Quilts, winter clothing, schoolbags and books piled up the small campus of a school for migrant workers' children in Haidian District in northwestern Beijing as the Spring Festival, or the Chinese lunar new year is drawing near.
"This is going to be a most memorable Spring Festival," a schoolboy said at Wednesday's donation ceremony held at Xingzhi School for Migrants' Children. "We hope we'd be able to repay your kindness some day."
More than 500 people were present at the ceremony, including migrants' children, their teachers and donors.
At the back of the merry crowd was a teacher who kept choking back her tears. "Some of my students never had a cotton-padded coat," she said, giving her surname as Shi. "They remind me of my own childhood bitterness."

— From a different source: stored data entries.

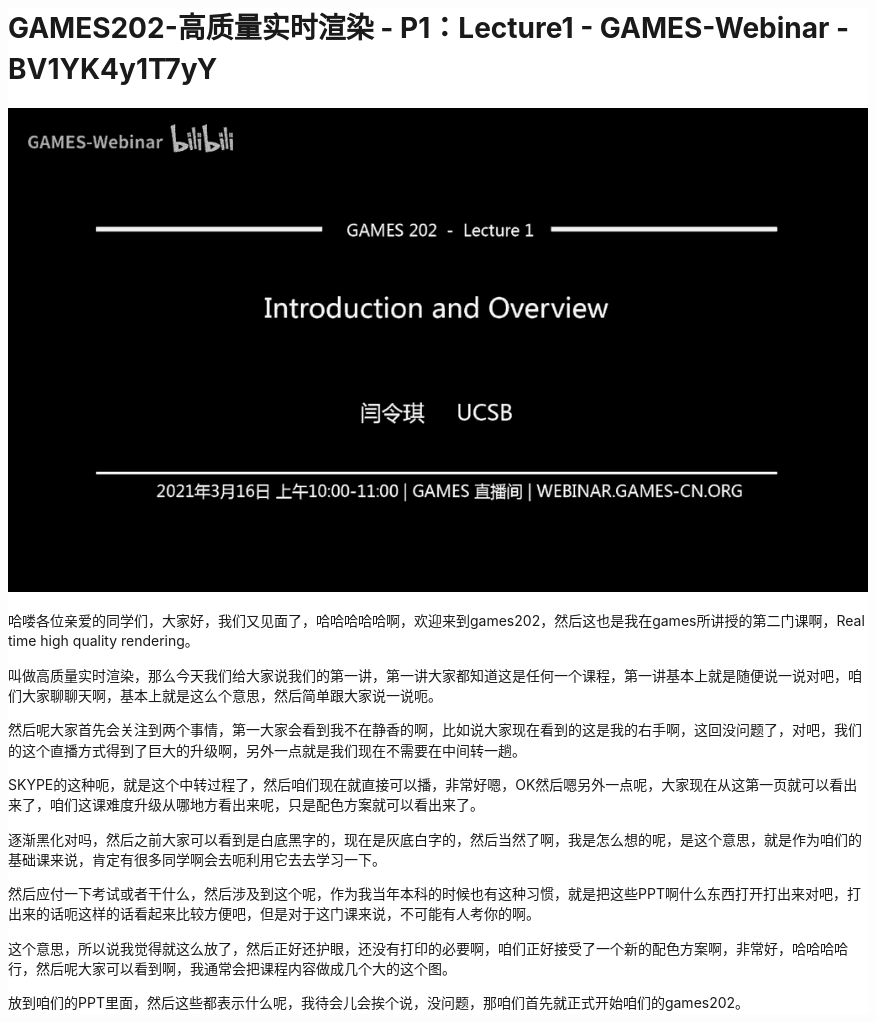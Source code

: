 # GAMES202-高质量实时渲染 - P1：Lecture1 - GAMES-Webinar - BV1YK4y1T7yY

![](img/0b6dd739848a816b5d8f7bf718723fe9_0.png)

哈喽各位亲爱的同学们，大家好，我们又见面了，哈哈哈哈哈啊，欢迎来到games202，然后这也是我在games所讲授的第二门课啊，Real time high quality rendering。

叫做高质量实时渲染，那么今天我们给大家说我们的第一讲，第一讲大家都知道这是任何一个课程，第一讲基本上就是随便说一说对吧，咱们大家聊聊天啊，基本上就是这么个意思，然后简单跟大家说一说呃。

然后呢大家首先会关注到两个事情，第一大家会看到我不在静香的啊，比如说大家现在看到的这是我的右手啊，这回没问题了，对吧，我们的这个直播方式得到了巨大的升级啊，另外一点就是我们现在不需要在中间转一趟。

SKYPE的这种呃，就是这个中转过程了，然后咱们现在就直接可以播，非常好嗯，OK然后嗯另外一点呢，大家现在从这第一页就可以看出来了，咱们这课难度升级从哪地方看出来呢，只是配色方案就可以看出来了。

逐渐黑化对吗，然后之前大家可以看到是白底黑字的，现在是灰底白字的，然后当然了啊，我是怎么想的呢，是这个意思，就是作为咱们的基础课来说，肯定有很多同学啊会去呃利用它去去学习一下。

然后应付一下考试或者干什么，然后涉及到这个呢，作为我当年本科的时候也有这种习惯，就是把这些PPT啊什么东西打开打出来对吧，打出来的话呃这样的话看起来比较方便吧，但是对于这门课来说，不可能有人考你的啊。

这个意思，所以说我觉得就这么放了，然后正好还护眼，还没有打印的必要啊，咱们正好接受了一个新的配色方案啊，非常好，哈哈哈哈行，然后呢大家可以看到啊，我通常会把课程内容做成几个大的这个图。

放到咱们的PPT里面，然后这些都表示什么呢，我待会儿会挨个说，没问题，那咱们首先就正式开始咱们的games202。


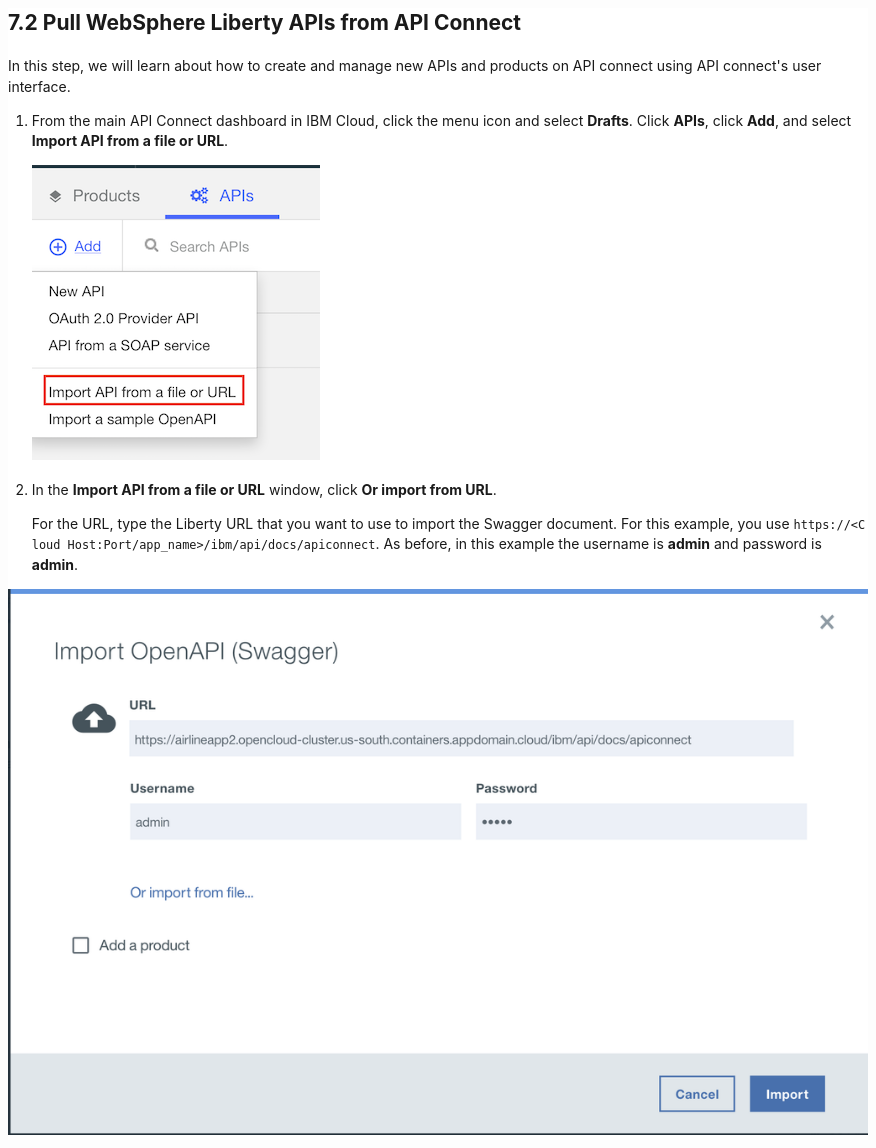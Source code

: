 ## 7.2 Pull WebSphere Liberty APIs from API Connect

In this step, we will learn about how to create and manage new APIs and products on API connect using API connect's user interface.

1. From the main API Connect dashboard in IBM Cloud, click the menu icon and select **Drafts**. Click **APIs**, click **Add**, and select **Import API from a file or URL**.

	![import](images/import.png)

2. In the **Import API from a file or URL** window, click **Or import from URL**.

	For the URL, type the Liberty URL that you want to use to import the Swagger document. For this example, you use `https://<Cloud Host:Port/app_name>/ibm/api/docs/apiconnect`. As before, in this example the username is **admin** and password is **admin**.

![import](images/import-url-new.png)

Shi said one of her students is a junkman's son. "All his shoes and clothing came from the garbage bin."
The donation was part of a citywide campaign to extend new year greetings to migrants' children who cannot go home for the Chinese New Year, or the Spring Festival, that falls on January 29. The campaign was launched by China Youth Development Foundation, Beijing Youth Development Foundation and Beijing News, a metropolitan newspaper.
By Wednesday, the organizers had received donations valued at 480,000 yuan (US$60,000), which they would present to 5,100 children from several migrant children's schools in the city.
"We can do very little to help the migrant workers' families," said Lin Yu, an employee of Kerry Oil and Grain Business Development Co.," but we hope the campaign will arouse the sympathy of the whole society and more city dwellers will voluntarily help the migrants."
Lin's company has donated 2,000 barrels of soybean oil to the migrants' families in Beijing this year.
Besides the material donations, China Youth Development Foundation has opened a special bank account to receive cash donations for migrants in poverty, said an official surnamed Xiang.
Liu Yulan, a Beijinger living in the US, was the first to make a cash donation, Xiang said, adding "she donated 2,000 yuan (US$250)."
The foundation will request schools and parents to acknowledge receipts of the donation and each child will mail the donor a greeting card to ensure all the donations have gone where they target, said Xiang.
The foundation completed a survey among 360 migrant children in Beijing prior to the Chinese New Year, and the results are "appalling", said Tu Meng, the organization's secretary-general.
It found many migrant families in Beijing are in poverty: about 6 percent of the children surveyed live in slums; one out of every 10 children feel cold at home and most families cannot even afford a quilt for everyone.
Of the 360 children surveyed, at least 240 said they will not go home for the Chinese New Year, either because their parents have to keep working or because their families cannot afford the trip.
Though 70 percent of these children were happy to stay in Beijing, at least 22 percent said they feel miserable because they cannot afford the delicious food, lovely toys and appealing tourist destinations that are so available to local kids.
The foundation also encourages urban families to take migrant children home for the holiday, as 90 percent of the children surveyed said they wish to make friends with their city peers.
It has started receiving applications at its website www.cydf.org.cn and at its service hotline 010 6404 9500.
According to statistics from the fifth national census in 2000, China has 19.81 million migrant children, nearly 20 percent of the total migrant population.